**To do:** If a line in the entries includes "subsection", show that line.

**Data provided:**
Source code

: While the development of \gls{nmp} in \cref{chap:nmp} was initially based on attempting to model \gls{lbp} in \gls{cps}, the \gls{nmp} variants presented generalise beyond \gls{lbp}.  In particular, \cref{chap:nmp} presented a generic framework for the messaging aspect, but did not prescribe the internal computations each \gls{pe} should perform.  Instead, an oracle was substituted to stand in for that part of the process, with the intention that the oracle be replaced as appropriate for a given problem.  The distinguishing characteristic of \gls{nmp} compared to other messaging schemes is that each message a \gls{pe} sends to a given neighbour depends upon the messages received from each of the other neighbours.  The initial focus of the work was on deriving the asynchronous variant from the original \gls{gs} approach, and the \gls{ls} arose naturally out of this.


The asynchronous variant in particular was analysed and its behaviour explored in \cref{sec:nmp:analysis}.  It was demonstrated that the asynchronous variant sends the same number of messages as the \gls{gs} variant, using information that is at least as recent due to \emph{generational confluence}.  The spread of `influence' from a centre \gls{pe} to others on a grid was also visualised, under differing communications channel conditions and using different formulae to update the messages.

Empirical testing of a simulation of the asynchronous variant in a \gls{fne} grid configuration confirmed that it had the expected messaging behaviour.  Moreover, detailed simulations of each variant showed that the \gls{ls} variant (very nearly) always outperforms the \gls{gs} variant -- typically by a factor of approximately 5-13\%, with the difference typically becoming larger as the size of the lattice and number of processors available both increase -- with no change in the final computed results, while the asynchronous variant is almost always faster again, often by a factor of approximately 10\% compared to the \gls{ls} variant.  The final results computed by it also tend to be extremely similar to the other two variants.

* * *

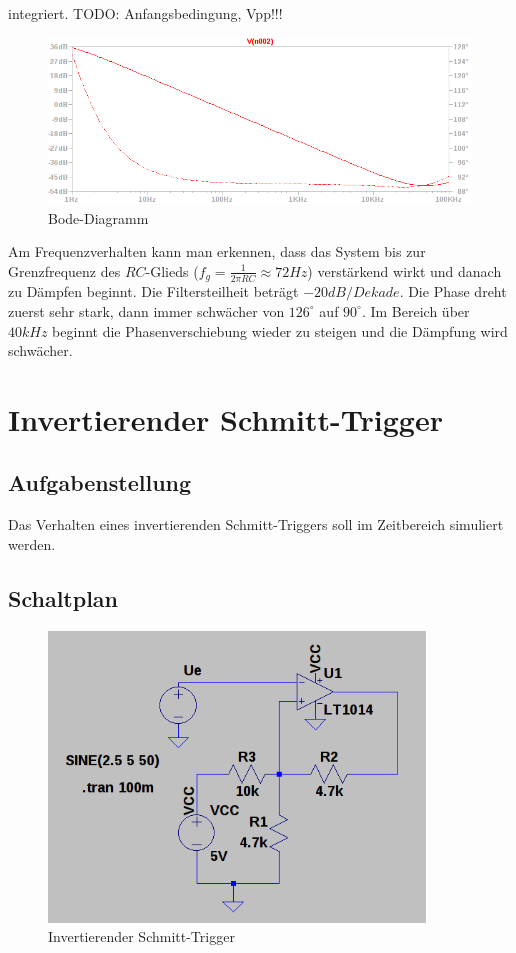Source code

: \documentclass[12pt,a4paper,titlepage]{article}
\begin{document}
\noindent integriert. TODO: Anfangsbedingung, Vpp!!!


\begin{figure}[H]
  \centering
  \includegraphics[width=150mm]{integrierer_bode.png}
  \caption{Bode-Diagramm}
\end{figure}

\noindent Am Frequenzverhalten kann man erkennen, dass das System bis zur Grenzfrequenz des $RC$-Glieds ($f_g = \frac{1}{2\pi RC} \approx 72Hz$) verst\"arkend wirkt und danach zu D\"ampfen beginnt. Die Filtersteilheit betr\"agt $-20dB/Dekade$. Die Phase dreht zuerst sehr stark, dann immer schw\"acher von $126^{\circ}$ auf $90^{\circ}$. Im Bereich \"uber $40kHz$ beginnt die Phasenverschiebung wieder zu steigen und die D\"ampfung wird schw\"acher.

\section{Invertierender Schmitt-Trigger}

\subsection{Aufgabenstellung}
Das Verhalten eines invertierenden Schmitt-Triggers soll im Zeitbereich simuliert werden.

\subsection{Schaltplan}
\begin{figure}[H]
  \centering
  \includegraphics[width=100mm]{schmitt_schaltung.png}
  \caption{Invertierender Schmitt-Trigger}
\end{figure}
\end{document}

**Exercise output:**
\subsection{Aufgabenstellung}
\subsection{Schaltplan}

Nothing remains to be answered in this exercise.